Boise State assistant coach and defensive coordinator Mike Burns will need to strategically place Max Rice on the defensive end to prevent isolation actions that put him on an island.

The two biggest factors that will influence this game are perimeter shooting and foul trouble.

Perimeter Shooting

When Boise State is cold from outside, their offense grinds to a halt and the court becomes condensed with minimal spacing. Movement becomes rare and the ball doesn’t pop from sideline to sideline. We witnessed this when Tyson Degenhart suffered a cold spell towards the end of the regular season. Teams keyed in on Marcus Shaver Jr. and prevented Max Rice from finding any breathing room off of screens. With the starting five that the Broncos have put out a majority of the season (Shaver, Rice, Agbo, Smith, Degenhart), all of them can shoot from three. If they can shoot remotely well and consistently throughout all 40 minutes, then they have a good shot of moving on to the Round of 32.

Foul Trouble

Depth plays a vital role as programs navigate 30-game regular seasons, but when it comes to March, rotations are shortened and star players are relied upon even more.

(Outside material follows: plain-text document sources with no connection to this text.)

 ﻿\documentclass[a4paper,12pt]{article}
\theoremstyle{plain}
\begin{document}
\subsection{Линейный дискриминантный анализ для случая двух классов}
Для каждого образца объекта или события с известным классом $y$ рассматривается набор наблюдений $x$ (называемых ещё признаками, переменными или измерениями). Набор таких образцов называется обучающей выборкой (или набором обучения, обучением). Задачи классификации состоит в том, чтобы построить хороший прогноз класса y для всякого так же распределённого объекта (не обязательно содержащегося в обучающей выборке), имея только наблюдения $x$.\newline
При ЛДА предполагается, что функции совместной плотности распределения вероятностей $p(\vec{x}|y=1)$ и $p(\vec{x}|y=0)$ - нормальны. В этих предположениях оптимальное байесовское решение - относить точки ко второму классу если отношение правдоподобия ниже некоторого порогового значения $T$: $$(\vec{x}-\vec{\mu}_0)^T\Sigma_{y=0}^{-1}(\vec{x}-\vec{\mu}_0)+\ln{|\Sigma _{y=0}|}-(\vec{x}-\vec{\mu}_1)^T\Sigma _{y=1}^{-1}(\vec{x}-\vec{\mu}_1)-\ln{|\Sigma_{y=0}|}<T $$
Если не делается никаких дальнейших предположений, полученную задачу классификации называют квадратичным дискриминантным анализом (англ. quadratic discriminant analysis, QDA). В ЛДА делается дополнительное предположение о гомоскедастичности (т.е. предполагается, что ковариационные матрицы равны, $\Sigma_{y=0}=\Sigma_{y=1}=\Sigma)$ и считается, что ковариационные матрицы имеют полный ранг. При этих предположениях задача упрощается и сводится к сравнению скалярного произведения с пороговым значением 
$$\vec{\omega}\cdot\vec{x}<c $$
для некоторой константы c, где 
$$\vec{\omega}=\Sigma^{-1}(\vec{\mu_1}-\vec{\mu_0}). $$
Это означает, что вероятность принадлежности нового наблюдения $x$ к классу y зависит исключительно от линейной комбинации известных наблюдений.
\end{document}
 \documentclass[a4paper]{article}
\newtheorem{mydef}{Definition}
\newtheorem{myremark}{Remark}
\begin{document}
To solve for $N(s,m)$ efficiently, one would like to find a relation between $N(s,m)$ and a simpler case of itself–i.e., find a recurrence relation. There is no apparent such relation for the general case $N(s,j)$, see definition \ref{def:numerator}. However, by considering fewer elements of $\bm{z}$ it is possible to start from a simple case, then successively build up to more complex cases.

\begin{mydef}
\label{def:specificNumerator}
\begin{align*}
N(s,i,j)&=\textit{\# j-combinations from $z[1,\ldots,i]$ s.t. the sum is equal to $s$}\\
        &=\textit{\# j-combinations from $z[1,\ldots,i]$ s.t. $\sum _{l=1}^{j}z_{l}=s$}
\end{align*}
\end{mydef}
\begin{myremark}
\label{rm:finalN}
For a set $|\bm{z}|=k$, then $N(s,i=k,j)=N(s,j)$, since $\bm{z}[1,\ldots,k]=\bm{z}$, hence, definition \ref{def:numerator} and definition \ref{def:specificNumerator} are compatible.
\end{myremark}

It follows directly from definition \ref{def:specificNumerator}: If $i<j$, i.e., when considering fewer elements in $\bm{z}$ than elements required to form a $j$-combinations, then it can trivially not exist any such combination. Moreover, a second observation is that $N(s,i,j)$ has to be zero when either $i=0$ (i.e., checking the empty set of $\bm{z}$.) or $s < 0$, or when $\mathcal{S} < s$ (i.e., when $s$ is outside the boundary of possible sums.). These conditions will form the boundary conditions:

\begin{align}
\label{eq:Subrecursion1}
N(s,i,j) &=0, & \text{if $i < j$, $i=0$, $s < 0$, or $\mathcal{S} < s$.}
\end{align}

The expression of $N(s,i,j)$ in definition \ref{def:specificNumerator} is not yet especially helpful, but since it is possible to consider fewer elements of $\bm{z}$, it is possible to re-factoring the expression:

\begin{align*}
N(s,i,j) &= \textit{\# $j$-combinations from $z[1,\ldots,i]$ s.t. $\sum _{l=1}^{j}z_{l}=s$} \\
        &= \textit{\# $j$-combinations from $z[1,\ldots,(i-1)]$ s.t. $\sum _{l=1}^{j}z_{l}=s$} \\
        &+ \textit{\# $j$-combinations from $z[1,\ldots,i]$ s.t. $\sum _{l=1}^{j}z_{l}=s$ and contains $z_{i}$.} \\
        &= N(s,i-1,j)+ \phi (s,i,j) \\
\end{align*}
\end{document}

Boise State was already relying on their starting five immensely during Mountain West play.

Bench pieces such as Sadraque NgaNga, Kobe Young, Pavle Kuzmanovic, and Mohamed Sylla were all thrown into the fire at one point or another. None of them made a large enough impact to increase their minutes as the postseason approached.

Except for two Broncos.

Lukas Milner and Jace Whiting.

Milner has been around the program for a few years and has had moments of substantial production . However, during his last nine games, he played more than 10 minutes in each and eclipsed 20 minutes twice. More than his stats, his energy when on the floor has provided a spark to the team when it has been needed most.

Whiting, the freshman guard coming off a mission trip, has been an unexpected surprise this year and slid into the backup guard spot. He has continued to improve and become more seasoned as the season has progressed. Similar to Milner, Whiting brings an infectious energy and intensity when in the game that elevates the toughness of this team.

If foul trouble infiltrates the Broncos, the only hope that Leon Rice has is Milner and Whiting stepping up to the plate.


The line on this game initially opened with Boise State being favored by 1.5, but the odds have flipped since, now favoring Northwestern by 1.5.

I don’t have a great feel for this game one way or the other.

Both teams play the same and will look to have a rock fight. (Bet the under...)

Both are coming off of recent losing skids.

Boise State made the tournament last year and didn’t have the performance that they were hoping for in Portland.

With some dancing under their belt, I expect the Broncos to make program history Thursday night in Sacramento.